To explore working with the visual interface, read the support guides on using the Site and Template Editors:

Editing templates

To access templates from the WordPress admin, open the Appearance > Editor menu in the admin menu. Then click the Templates item in the sidebar:

WordPress Templates interface in the Site Editor, which shows the template options on the left and preview panel on the right.

This screen lists all of the existing templates for the site, which can come from three locations:

  • User-created templates saved in the database
  • Templates from the theme’s /templates folder
  • Templates dynamically added by plugins

From there, you can make customizations to the existing templates, adjusting blocks to your liking.

Remember that if you save these, they will be stored in the database and will overrule any templates in your theme. If you plan to distribute this theme to others or use it on another site, you must copy the block markup to the matching template in your /templates folder as described in Introduction to Templates.

Adding new templates

You can create a new template by clicking the Add New Template (+ icon next to Templates heading). This will create a modal overlay as shown here:

WordPress Add Template modal overlaid the Site Editor.

From there, you will be able to create an entirely custom template (if it doesn’t already exist for editing).

Again, any new templates you add via the editor are saved in the database. You must create the template file inside your /templates folder and copy the block markup to it if you intend to distribute your theme. Be sure that your template filename matches a valid filename in the Template Hierarchy (for example, the Home template filename is home.html).

Custom templates

Custom templates are templates that you can assign to individual posts, pages, or entries of a custom post type. They are used for the single post view on the front end of the site.

You or your theme users can select custom templates from the Template setting in the Post/Page panel in the post editor sidebar:

WordPress post editor with the Template option open in the sidebar. The Blank template option is highlighted.

This can be a powerful feature that lets you create unique designs for specific circumstances. For example, you could add something as simple as a different layout with a contact form or something as complex as a news-magazine layout with multiple post queries and other sections.

When adding a new template from the Templates screen, you can also create a custom template. From the Add Template overlay, there is an option named Custom Template. By clicking it, you will add a new custom template within your site’s database.

But to distribute your template with your theme, you must add it to a custom template file in your theme’s /templates folder.

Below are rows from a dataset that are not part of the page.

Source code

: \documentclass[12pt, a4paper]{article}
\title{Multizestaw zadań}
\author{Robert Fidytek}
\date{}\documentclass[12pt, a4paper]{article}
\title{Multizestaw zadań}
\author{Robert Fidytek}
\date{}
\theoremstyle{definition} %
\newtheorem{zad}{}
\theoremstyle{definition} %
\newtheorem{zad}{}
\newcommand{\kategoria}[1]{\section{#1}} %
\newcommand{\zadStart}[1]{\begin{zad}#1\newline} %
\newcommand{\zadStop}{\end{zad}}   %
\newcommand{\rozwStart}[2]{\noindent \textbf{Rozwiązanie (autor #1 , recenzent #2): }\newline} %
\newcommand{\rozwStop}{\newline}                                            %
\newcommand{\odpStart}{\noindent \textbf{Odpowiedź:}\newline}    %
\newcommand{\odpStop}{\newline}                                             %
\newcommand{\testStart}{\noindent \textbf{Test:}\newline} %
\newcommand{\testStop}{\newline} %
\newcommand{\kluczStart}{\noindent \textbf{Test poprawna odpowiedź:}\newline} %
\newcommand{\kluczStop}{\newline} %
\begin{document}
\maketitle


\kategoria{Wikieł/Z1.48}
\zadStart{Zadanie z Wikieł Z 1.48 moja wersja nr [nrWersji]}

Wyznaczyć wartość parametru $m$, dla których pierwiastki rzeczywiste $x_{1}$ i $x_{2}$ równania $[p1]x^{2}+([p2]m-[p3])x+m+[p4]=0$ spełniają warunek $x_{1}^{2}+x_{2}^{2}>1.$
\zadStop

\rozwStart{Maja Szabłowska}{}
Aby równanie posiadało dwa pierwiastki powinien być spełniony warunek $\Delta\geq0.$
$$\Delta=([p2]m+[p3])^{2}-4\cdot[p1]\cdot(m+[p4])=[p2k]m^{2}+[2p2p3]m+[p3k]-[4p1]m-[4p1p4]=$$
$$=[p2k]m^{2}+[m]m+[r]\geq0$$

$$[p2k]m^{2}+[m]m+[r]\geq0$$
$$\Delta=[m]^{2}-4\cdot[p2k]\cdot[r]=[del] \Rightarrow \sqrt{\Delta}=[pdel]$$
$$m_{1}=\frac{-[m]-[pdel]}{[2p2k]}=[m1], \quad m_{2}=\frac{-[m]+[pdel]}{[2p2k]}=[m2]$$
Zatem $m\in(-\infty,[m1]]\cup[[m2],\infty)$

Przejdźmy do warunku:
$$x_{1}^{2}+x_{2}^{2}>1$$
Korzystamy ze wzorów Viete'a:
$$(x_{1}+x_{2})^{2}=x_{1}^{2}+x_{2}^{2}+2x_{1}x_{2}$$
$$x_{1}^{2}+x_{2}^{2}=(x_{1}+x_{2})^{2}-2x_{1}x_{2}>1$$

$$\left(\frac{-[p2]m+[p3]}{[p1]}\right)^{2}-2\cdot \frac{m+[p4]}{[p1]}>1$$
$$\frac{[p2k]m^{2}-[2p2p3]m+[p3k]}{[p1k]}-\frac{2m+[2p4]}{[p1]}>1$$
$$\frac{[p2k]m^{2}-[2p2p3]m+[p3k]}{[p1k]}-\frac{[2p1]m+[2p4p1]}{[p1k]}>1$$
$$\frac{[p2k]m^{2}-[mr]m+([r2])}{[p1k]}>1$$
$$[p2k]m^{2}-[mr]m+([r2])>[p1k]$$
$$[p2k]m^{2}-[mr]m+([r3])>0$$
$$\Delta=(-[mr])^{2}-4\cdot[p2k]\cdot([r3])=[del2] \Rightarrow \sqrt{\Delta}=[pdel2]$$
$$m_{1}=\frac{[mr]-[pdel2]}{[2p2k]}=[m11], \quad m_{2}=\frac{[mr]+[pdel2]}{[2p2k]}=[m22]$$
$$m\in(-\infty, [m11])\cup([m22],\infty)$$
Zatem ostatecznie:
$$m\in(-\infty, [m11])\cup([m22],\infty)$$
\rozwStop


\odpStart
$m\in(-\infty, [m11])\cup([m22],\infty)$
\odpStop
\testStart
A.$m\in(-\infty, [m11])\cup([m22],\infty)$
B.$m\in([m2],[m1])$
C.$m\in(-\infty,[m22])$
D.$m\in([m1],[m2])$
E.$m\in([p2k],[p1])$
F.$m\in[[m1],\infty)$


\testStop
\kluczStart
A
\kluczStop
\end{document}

The great thing about custom templates is that the filename can be anything you want it to be. Just be sure to avoid using the name of a standard template filename from the Template Hierarchy, so make sure it’s unique.

Because custom templates can be anything, there are no exact rules on what block markup should be included in them. But if you want to display the post or page content, make sure that you’re using the Post Content block somewhere within it.

The only other rule is that you must register your template via your theme.json file. How to do this is covered in the Custom Templates documentation under the Global Settings and Styles chapter.

Originally, custom templates were called “page templates.” This is because the feature only worked for pages in the initial implementation. Eventually, posts and other custom post types could use the feature, so it was rebranded to “custom templates.” But you may see these referred to as page templates in other documentation or on third-party sites.